*YOUR TASK*:
Answer with the number of lines in the records that contain "входящих" and with nothing else.

━━━━

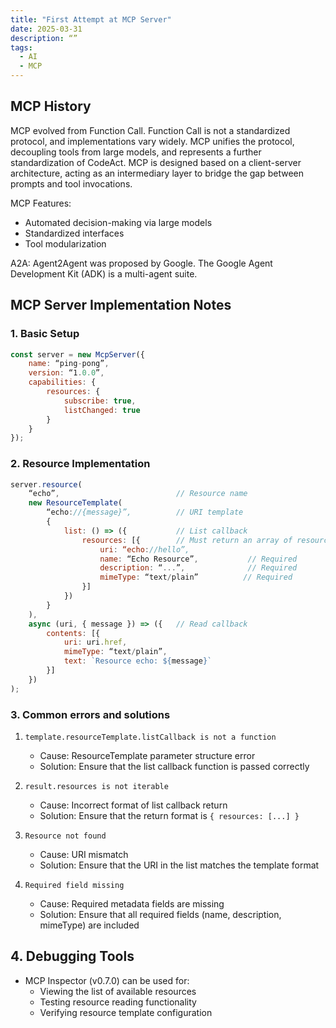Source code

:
 ```yaml
---
title: "First Attempt at MCP Server"
date: 2025-03-31
description: “”
tags:
  - AI
  - MCP
---
```


## MCP History

MCP evolved from Function Call. Function Call is not a standardized protocol, and implementations vary widely. MCP unifies the protocol, decoupling tools from large models, and represents a further standardization of CodeAct. MCP is designed based on a client-server architecture, acting as an intermediary layer to bridge the gap between prompts and tool invocations.

MCP Features:
- Automated decision-making via large models
- Standardized interfaces
- Tool modularization

A2A: Agent2Agent was proposed by Google. The Google Agent Development Kit (ADK) is a multi-agent suite.

## MCP Server Implementation Notes

### 1. Basic Setup

```javascript
const server = new McpServer({
    name: “ping-pong”,
    version: “1.0.0”,
    capabilities: {
        resources: {
            subscribe: true,
            listChanged: true
        }
    }
});
```

### 2. Resource Implementation

```javascript
server.resource(
    “echo”,                          // Resource name
    new ResourceTemplate(
        “echo://{message}”,          // URI template
        {
            list: () => ({           // List callback
                resources: [{        // Must return an array of resources
                    uri: “echo://hello”,
                    name: “Echo Resource”,           // Required
                    description: “...”,              // Required
                    mimeType: “text/plain”          // Required
                }]
            })
        }
    ),
    async (uri, { message }) => ({   // Read callback
        contents: [{
            uri: uri.href,
            mimeType: “text/plain”,
            text: `Resource echo: ${message}`
        }]
    })
);
```

### 3. Common errors and solutions

1. `template.resourceTemplate.listCallback is not a function`
   - Cause: ResourceTemplate parameter structure error
   - Solution: Ensure that the list callback function is passed correctly

2. `result.resources is not iterable`
   - Cause: Incorrect format of list callback return
   - Solution: Ensure that the return format is `{ resources: [...] }`

3. `Resource not found`
   - Cause: URI mismatch
   - Solution: Ensure that the URI in the list matches the template format

4. `Required field missing`
   - Cause: Required metadata fields are missing
   - Solution: Ensure that all required fields (name, description, mimeType) are included

## 4. Debugging Tools

- MCP Inspector (v0.7.0) can be used for:
  - Viewing the list of available resources
  - Testing resource reading functionality
  - Verifying resource template configuration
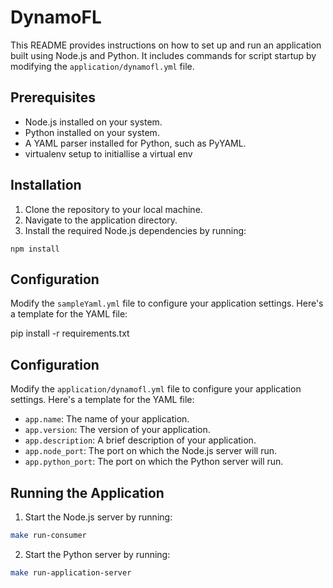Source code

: # DynamoFL

This README provides instructions on how to set up and run an application built using Node.js and Python. It includes commands for script startup by modifying the `application/dynamofl.yml` file.

## Prerequisites

- Node.js installed on your system.
- Python installed on your system.
- A YAML parser installed for Python, such as PyYAML.
- virtualenv setup to initiallise a virtual env

## Installation

1. Clone the repository to your local machine.
2. Navigate to the application directory.
3. Install the required Node.js dependencies by running:

```Node
npm install
```

## Configuration

Modify the `sampleYaml.yml` file to configure your application settings. Here's a template for the YAML file:

pip install -r requirements.txt


## Configuration

Modify the `application/dynamofl.yml` file to configure your application settings. Here's a template for the YAML file:


- `app.name`: The name of your application.
- `app.version`: The version of your application.
- `app.description`: A brief description of your application.
- `app.node_port`: The port on which the Node.js server will run.
- `app.python_port`: The port on which the Python server will run.

## Running the Application

1. Start the Node.js server by running: 
```bash
make run-consumer
```



2. Start the Python server by running:
```bash
make run-application-server
```


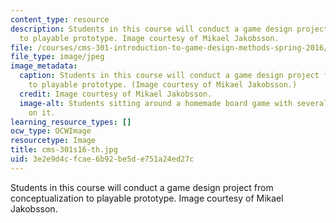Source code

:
 ```yaml
---
content_type: resource
description: Students in this course will conduct a game design project from conceptualization
  to playable prototype. Image courtesy of Mikael Jakobsson.
file: /courses/cms-301-introduction-to-game-design-methods-spring-2016/3e2e9d4cfcae6b92be5de751a24ed27c_cms-301s16-th.jpg
file_type: image/jpeg
image_metadata:
  caption: Students in this course will conduct a game design project from conceptualization
    to playable prototype. (Image courtesy of Mikael Jakobsson.)
  credit: Image courtesy of Mikael Jakobsson.
  image-alt: Students sitting around a homemade board game with several game pieces
    on it.
learning_resource_types: []
ocw_type: OCWImage
resourcetype: Image
title: cms-301s16-th.jpg
uid: 3e2e9d4c-fcae-6b92-be5d-e751a24ed27c
---
```

Students in this course will conduct a game design project from conceptualization to playable prototype. Image courtesy of Mikael Jakobsson.

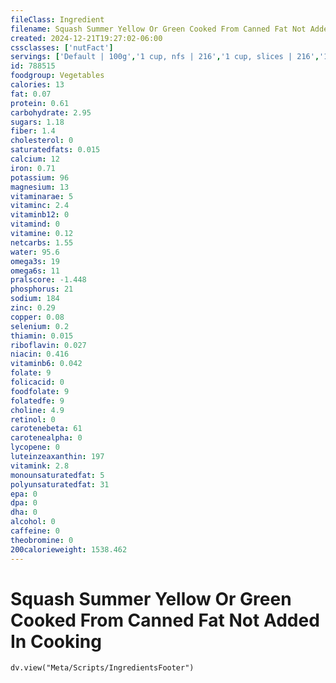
 ```yaml
---
fileClass: Ingredient
filename: Squash Summer Yellow Or Green Cooked From Canned Fat Not Added In Cooking
created: 2024-12-21T19:27:02-06:00
cssclasses: ['nutFact']
servings: ['Default | 100g','1 cup, nfs | 216','1 cup, slices | 216','1 cup, diced | 210','1 cup, mashed | 240','1 slice | 8']
id: 788515
foodgroup: Vegetables
calories: 13
fat: 0.07
protein: 0.61
carbohydrate: 2.95
sugars: 1.18
fiber: 1.4
cholesterol: 0
saturatedfats: 0.015
calcium: 12
iron: 0.71
potassium: 96
magnesium: 13
vitaminarae: 5
vitaminc: 2.4
vitaminb12: 0
vitamind: 0
vitamine: 0.12
netcarbs: 1.55
water: 95.6
omega3s: 19
omega6s: 11
pralscore: -1.448
phosphorus: 21
sodium: 184
zinc: 0.29
copper: 0.08
selenium: 0.2
thiamin: 0.015
riboflavin: 0.027
niacin: 0.416
vitaminb6: 0.042
folate: 9
folicacid: 0
foodfolate: 9
folatedfe: 9
choline: 4.9
retinol: 0
carotenebeta: 61
carotenealpha: 0
lycopene: 0
luteinzeaxanthin: 197
vitamink: 2.8
monounsaturatedfat: 5
polyunsaturatedfat: 31
epa: 0
dpa: 0
dha: 0
alcohol: 0
caffeine: 0
theobromine: 0
200calorieweight: 1538.462
---
```


# Squash Summer Yellow Or Green Cooked From Canned Fat Not Added In Cooking

```dataviewjs
dv.view("Meta/Scripts/IngredientsFooter")
```
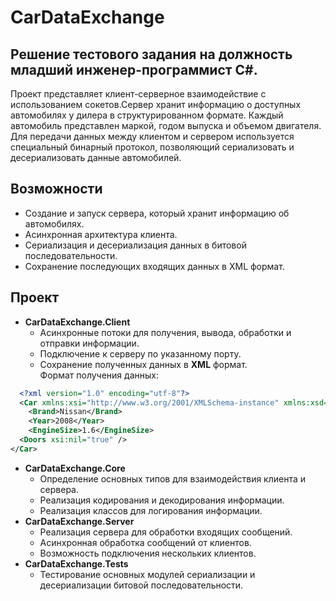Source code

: # CarDataExchange
## Решение тестового задания на должность младший инженер-программист <b>C#</b>.
Проект представляет клиент-серверное взаимодействие с использованием сокетов.Сервер хранит информацию о доступных автомобилях у дилера в структурированном формате. Каждый автомобиль представлен маркой, годом выпуска и объемом двигателя. Для передачи данных между клиентом и сервером используется специальный бинарный протокол, позволяющий сериализовать и десериализовать данные автомобилей.
## Возможности
* Создание и запуск сервера, который хранит информацию об автомобилях.
* Асинхронная архитектура клиента.
* Сериализация и десериализация данных в битовой последовательности.
* Сохранение последующих входящих данных в XML формат.
## Проект
- **CarDataExchange.Client**
  - Асинхронные потоки для получения, вывода, обработки и отправки информации.
  - Подключение к серверу по указанному порту.
  - Сохранение полученных данных в **XML** формат.\
  Формат получения данных:
```xml
  <?xml version="1.0" encoding="utf-8"?>
  <Car xmlns:xsi="http://www.w3.org/2001/XMLSchema-instance" xmlns:xsd="http://www.w3.org/2001/XMLSchema">
    <Brand>Nissan</Brand>
    <Year>2008</Year>
    <EngineSize>1.6</EngineSize>
  <Doors xsi:nil="true" />
</Car>
```
- **CarDataExchange.Core**
  - Определение основных типов для взаимодействия клиента и сервера.
  - Реализация кодирования и декодирования информации.
  - Реализация классов для логирования информации.
- **CarDataExchange.Server**
  - Реализация сервера для обработки входящих сообщений.
  - Асинхронная обработка сообщений от клиентов.
  - Возможность подключения нескольких клиентов.
- **CarDataExchange.Tests**
  - Тестирование основных модулей сериализации и десериализации битовой последовательности.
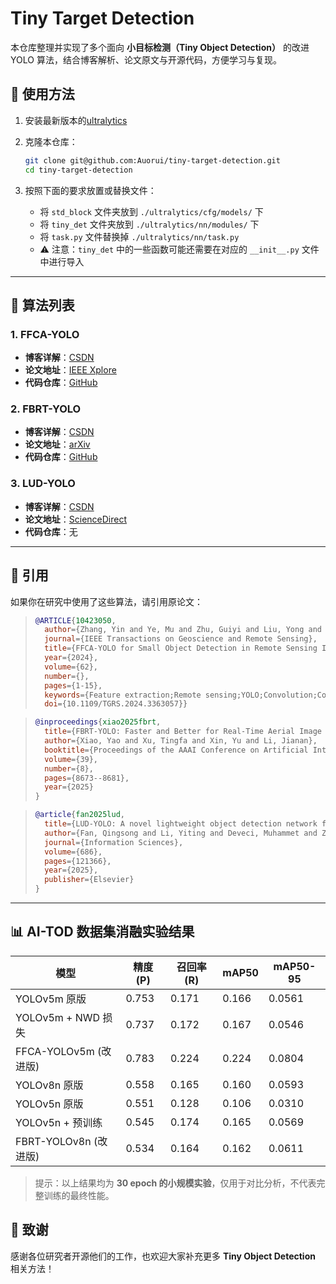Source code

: # Tiny Target Detection

本仓库整理并实现了多个面向 **小目标检测（Tiny Object Detection）** 的改进 YOLO 算法，结合博客解析、论文原文与开源代码，方便学习与复现。

## 🚀 使用方法

1. 安装最新版本的[ultralytics]([https://blog.csdn.net/m0_62919535/article/details/151312190])

2. 克隆本仓库：

   ```bash
   git clone git@github.com:Auorui/tiny-target-detection.git
   cd tiny-target-detection
   ```

3. 按照下面的要求放置或替换文件：

   - 将 `std_block` 文件夹放到 `./ultralytics/cfg/models/` 下  
   - 将 `tiny_det` 文件夹放到 `./ultralytics/nn/modules/` 下  
   - 将 `task.py` 文件替换掉 `./ultralytics/nn/task.py`  
   - ⚠️ 注意：`tiny_det` 中的一些函数可能还需要在对应的 `__init__.py` 文件中进行导入

---

## 📌 算法列表

### 1. FFCA-YOLO

* **博客详解**：[CSDN](https://blog.csdn.net/m0_62919535/article/details/151312190)
* **论文地址**：[IEEE Xplore](https://ieeexplore.ieee.org/document/10423050)
* **代码仓库**：[GitHub](https://github.com/yemu1138178251/FFCA-YOLO)

### 2. FBRT-YOLO

* **博客详解**：[CSDN](https://blog.csdn.net/m0_62919535/article/details/151573708)
* **论文地址**：[arXiv](https://arxiv.org/pdf/2504.20670v1)
* **代码仓库**：[GitHub](https://github.com/galaxy-oss/FCM)

### 3. LUD-YOLO

* **博客详解**：[CSDN](https://blog.csdn.net/m0_62919535/article/details/152164243)
* **论文地址**：[ScienceDirect](https://www.sciencedirect.com/science/article/pii/S0020025524012805)
* **代码仓库**：无

---

## 📖 引用

如果你在研究中使用了这些算法，请引用原论文：

> ```bibtex
> @ARTICLE{10423050,
>   author={Zhang, Yin and Ye, Mu and Zhu, Guiyi and Liu, Yong and Guo, Pengyu and Yan, Junhua},
>   journal={IEEE Transactions on Geoscience and Remote Sensing}, 
>   title={FFCA-YOLO for Small Object Detection in Remote Sensing Images}, 
>   year={2024},
>   volume={62},
>   number={},
>   pages={1-15},
>   keywords={Feature extraction;Remote sensing;YOLO;Convolution;Context-aware services;Finite element analysis;Detectors;Context information;feature fusion;lightweight network;remote sensing image;small object detection},
>   doi={10.1109/TGRS.2024.3363057}}
> ```

> ```bibtex
> @inproceedings{xiao2025fbrt,
>   title={FBRT-YOLO: Faster and Better for Real-Time Aerial Image Detection},
>   author={Xiao, Yao and Xu, Tingfa and Xin, Yu and Li, Jianan},
>   booktitle={Proceedings of the AAAI Conference on Artificial Intelligence},
>   volume={39},
>   number={8},
>   pages={8673--8681},
>   year={2025}
> }
> ```

> ```bibtex
> @article{fan2025lud,
>   title={LUD-YOLO: A novel lightweight object detection network for unmanned aerial vehicle},
>   author={Fan, Qingsong and Li, Yiting and Deveci, Muhammet and Zhong, Kaiyang and Kadry, Seifedine},
>   journal={Information Sciences},
>   volume={686},
>   pages={121366},
>   year={2025},
>   publisher={Elsevier}
> }
> ```

---

## 📊 AI-TOD 数据集消融实验结果

| 模型                 | 精度 (P) | 召回率 (R) | mAP50 | mAP50-95 |
| ------------------ | ------ | ------- | ----- | -------- |
| YOLOv5m 原版         | 0.753  | 0.171   | 0.166 | 0.0561   |
| YOLOv5m + NWD 损失   | 0.737  | 0.172   | 0.167 | 0.0546   |
| FFCA-YOLOv5m (改进版) | 0.783  | 0.224   | 0.224 | 0.0804   |
| YOLOv8n 原版         | 0.558  | 0.165   | 0.160 | 0.0593   |
| YOLOv5n 原版         | 0.551  | 0.128   | 0.106 | 0.0310   |
| YOLOv5n + 预训练      | 0.545  | 0.174   | 0.165 | 0.0569   |
| FBRT-YOLOv8n (改进版) | 0.534  | 0.164   | 0.162 | 0.0611   |

> 提示：以上结果均为 **30 epoch 的小规模实验**，仅用于对比分析，不代表完整训练的最终性能。

## 🙌 致谢

感谢各位研究者开源他们的工作，也欢迎大家补充更多 **Tiny Object Detection** 相关方法！
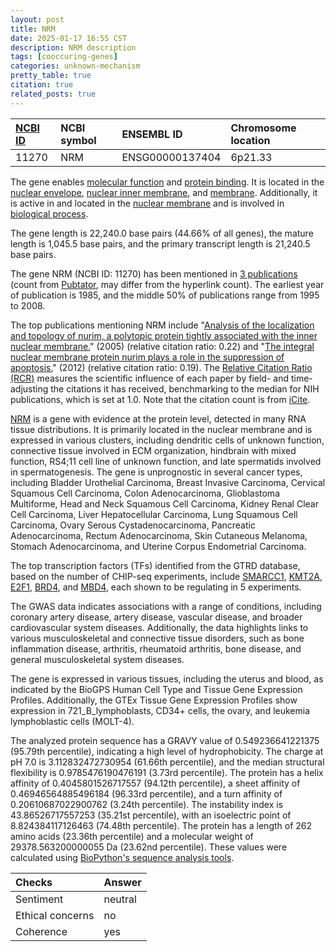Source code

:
 ```yaml
---
layout: post
title: NRM
date: 2025-01-17 16:55 CST
description: NRM description
tags: [cooccuring-genes]
categories: unknown-mechanism
pretty_table: true
citation: true
related_posts: true
---
```




| [NCBI ID](https://www.ncbi.nlm.nih.gov/gene/11270) | NCBI symbol | ENSEMBL ID | Chromosome location |
| :-------- | :------- | :-------- | :------- |
| 11270  | NRM | ENSG00000137404 | 6p21.33 |



The gene enables [molecular function](https://amigo.geneontology.org/amigo/term/GO:0003674) and [protein binding](https://amigo.geneontology.org/amigo/term/GO:0005515). It is located in the [nuclear envelope](https://amigo.geneontology.org/amigo/term/GO:0005635), [nuclear inner membrane](https://amigo.geneontology.org/amigo/term/GO:0005637), and [membrane](https://amigo.geneontology.org/amigo/term/GO:0016020). Additionally, it is active in and located in the [nuclear membrane](https://amigo.geneontology.org/amigo/term/GO:0031965) and is involved in [biological process](https://amigo.geneontology.org/amigo/term/GO:0008150).


The gene length is 22,240.0 base pairs (44.66% of all genes), the mature length is 1,045.5 base pairs, and the primary transcript length is 21,240.5 base pairs.


The gene NRM (NCBI ID: 11270) has been mentioned in [3 publications](https://pubmed.ncbi.nlm.nih.gov/?term=%22NRM%22) (count from [Pubtator](https://academic.oup.com/nar/article/47/W1/W587/5494727), may differ from the hyperlink count). The earliest year of publication is 1985, and the middle 50% of publications range from 1995 to 2008.


The top publications mentioning NRM include "[Analysis of the localization and topology of nurim, a polytopic protein tightly associated with the inner nuclear membrane.](https://pubmed.ncbi.nlm.nih.gov/15542857)" (2005) (relative citation ratio: 0.22) and "[The integral nuclear membrane protein nurim plays a role in the suppression of apoptosis.](https://pubmed.ncbi.nlm.nih.gov/23092226)" (2012) (relative citation ratio: 0.19). The [Relative Citation Ratio (RCR)](https://journals.plos.org/plosbiology/article?id=10.1371/journal.pbio.1002541) measures the scientific influence of each paper by field- and time-adjusting the citations it has received, benchmarking to the median for NIH publications, which is set at 1.0. Note that the citation count is from [iCite](https://icite.od.nih.gov).


[NRM](https://www.proteinatlas.org/ENSG00000137404-NRM) is a gene with evidence at the protein level, detected in many RNA tissue distributions. It is primarily located in the nuclear membrane and is expressed in various clusters, including dendritic cells of unknown function, connective tissue involved in ECM organization, hindbrain with mixed function, RS4;11 cell line of unknown function, and late spermatids involved in spermatogenesis. The gene is unprognostic in several cancer types, including Bladder Urothelial Carcinoma, Breast Invasive Carcinoma, Cervical Squamous Cell Carcinoma, Colon Adenocarcinoma, Glioblastoma Multiforme, Head and Neck Squamous Cell Carcinoma, Kidney Renal Clear Cell Carcinoma, Liver Hepatocellular Carcinoma, Lung Squamous Cell Carcinoma, Ovary Serous Cystadenocarcinoma, Pancreatic Adenocarcinoma, Rectum Adenocarcinoma, Skin Cutaneous Melanoma, Stomach Adenocarcinoma, and Uterine Corpus Endometrial Carcinoma.


The top transcription factors (TFs) identified from the GTRD database, based on the number of CHIP-seq experiments, include [SMARCC1](https://www.ncbi.nlm.nih.gov/gene/6599), [KMT2A](https://www.ncbi.nlm.nih.gov/gene/4297), [E2F1](https://www.ncbi.nlm.nih.gov/gene/1869), [BRD4](https://www.ncbi.nlm.nih.gov/gene/23476), and [MBD4](https://www.ncbi.nlm.nih.gov/gene/8930), each shown to be regulating in 5 experiments.



The GWAS data indicates associations with a range of conditions, including coronary artery disease, artery disease, vascular disease, and broader cardiovascular system diseases. Additionally, the data highlights links to various musculoskeletal and connective tissue disorders, such as bone inflammation disease, arthritis, rheumatoid arthritis, bone disease, and general musculoskeletal system diseases.



The gene is expressed in various tissues, including the uterus and blood, as indicated by the BioGPS Human Cell Type and Tissue Gene Expression Profiles. Additionally, the GTEx Tissue Gene Expression Profiles show expression in 721_B_lymphoblasts, CD34+ cells, the ovary, and leukemia lymphoblastic cells (MOLT-4).




The analyzed protein sequence has a GRAVY value of 0.549236641221375 (95.79th percentile), indicating a high level of hydrophobicity. The charge at pH 7.0 is 3.112832472730954 (61.66th percentile), and the median structural flexibility is 0.9785476190476191 (3.73rd percentile). The protein has a helix affinity of 0.4045801526717557 (94.12th percentile), a sheet affinity of 0.46946564885496184 (96.33rd percentile), and a turn affinity of 0.20610687022900762 (3.24th percentile). The instability index is 43.86526717557253 (35.21st percentile), with an isoelectric point of 8.824384117126463 (74.48th percentile). The protein has a length of 262 amino acids (23.36th percentile) and a molecular weight of 29378.563200000055 Da (23.62nd percentile). These values were calculated using [BioPython's sequence analysis tools](https://biopython.org/docs/1.75/api/Bio.SeqUtils.ProtParam.html).





| Checks    | Answer |
| :-------- | :------- |
| Sentiment  | neutral   |
| Ethical concerns | no     |
| Coherence    | yes    |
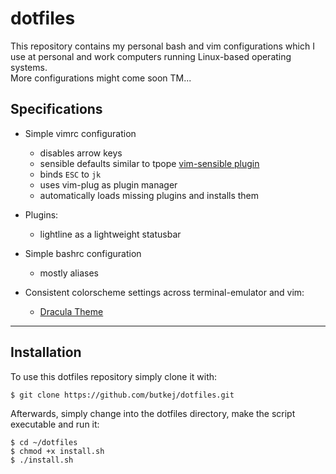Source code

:# dotfiles
This repository contains my personal bash and vim configurations which I use at personal and work computers running Linux-based operating systems.  
More configurations might come soon TM...  

## Specifications
- Simple vimrc configuration
    - disables arrow keys
    - sensible defaults similar to tpope [vim-sensible plugin](https://github.com/tpope/vim-sensible)
    - binds `ESC` to `jk`
    - uses vim-plug as plugin manager
    - automatically loads missing plugins and installs them

- Plugins:
    - lightline as a lightweight statusbar

- Simple bashrc configuration
    - mostly aliases

- Consistent colorscheme settings across terminal-emulator and vim:
    - [Dracula Theme](https://draculatheme.com)
---
## Installation
To use this dotfiles repository simply clone it with:  
```
$ git clone https://github.com/butkej/dotfiles.git
```

Afterwards, simply change into the dotfiles directory, make the script executable and run it:  
```
$ cd ~/dotfiles
$ chmod +x install.sh
$ ./install.sh
```
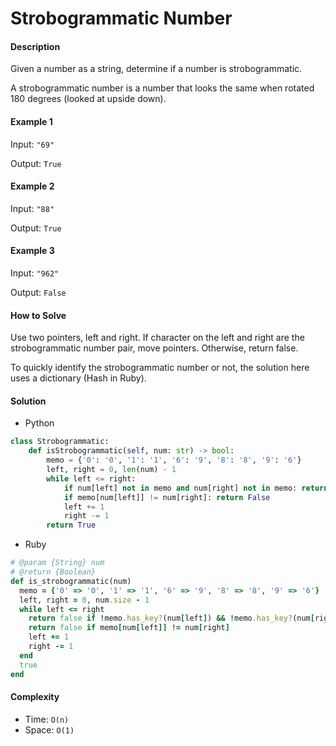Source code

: # Strobogrammatic Number

#### Description

Given a number as a string, determine if a number is strobogrammatic.

A strobogrammatic number is a number that looks the same when rotated 180 degrees (looked at upside down).

#### Example 1
Input: `"69"`

Output: `True`

#### Example 2
Input: `"88"`

Output: `True`

#### Example 3
Input: `"962"`

Output: `False`

#### How to Solve

Use two pointers, left and right. If character on the left and right are the strobogrammatic number pair, move pointers. Otherwise, return false.

To quickly identify the strobogrammatic number or not, the solution here uses a dictionary (Hash in Ruby).

#### Solution
- Python

```python
class Strobogrammatic:
    def isStrobogrammatic(self, num: str) -> bool:
        memo = {'0': '0', '1': '1', '6': '9', '8': '8', '9': '6'}
        left, right = 0, len(num) - 1
        while left <= right:
            if num[left] not in memo and num[right] not in memo: return False
            if memo[num[left]] != num[right]: return False
            left += 1
            right -= 1
        return True
```

- Ruby

```ruby
# @param {String} num
# @return {Boolean}
def is_strobogrammatic(num)
  memo = {'0' => '0', '1' => '1', '6' => '9', '8' => '8', '9' => '6'}
  left, right = 0, num.size - 1
  while left <= right
    return false if !memo.has_key?(num[left]) && !memo.has_key?(num[right])
    return false if memo[num[left]] != num[right]
    left += 1
    right -= 1
  end
  true
end
```

#### Complexity
- Time: `O(n)`
- Space: `O(1)`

━━━━

*YOUR RESPONSE*:
2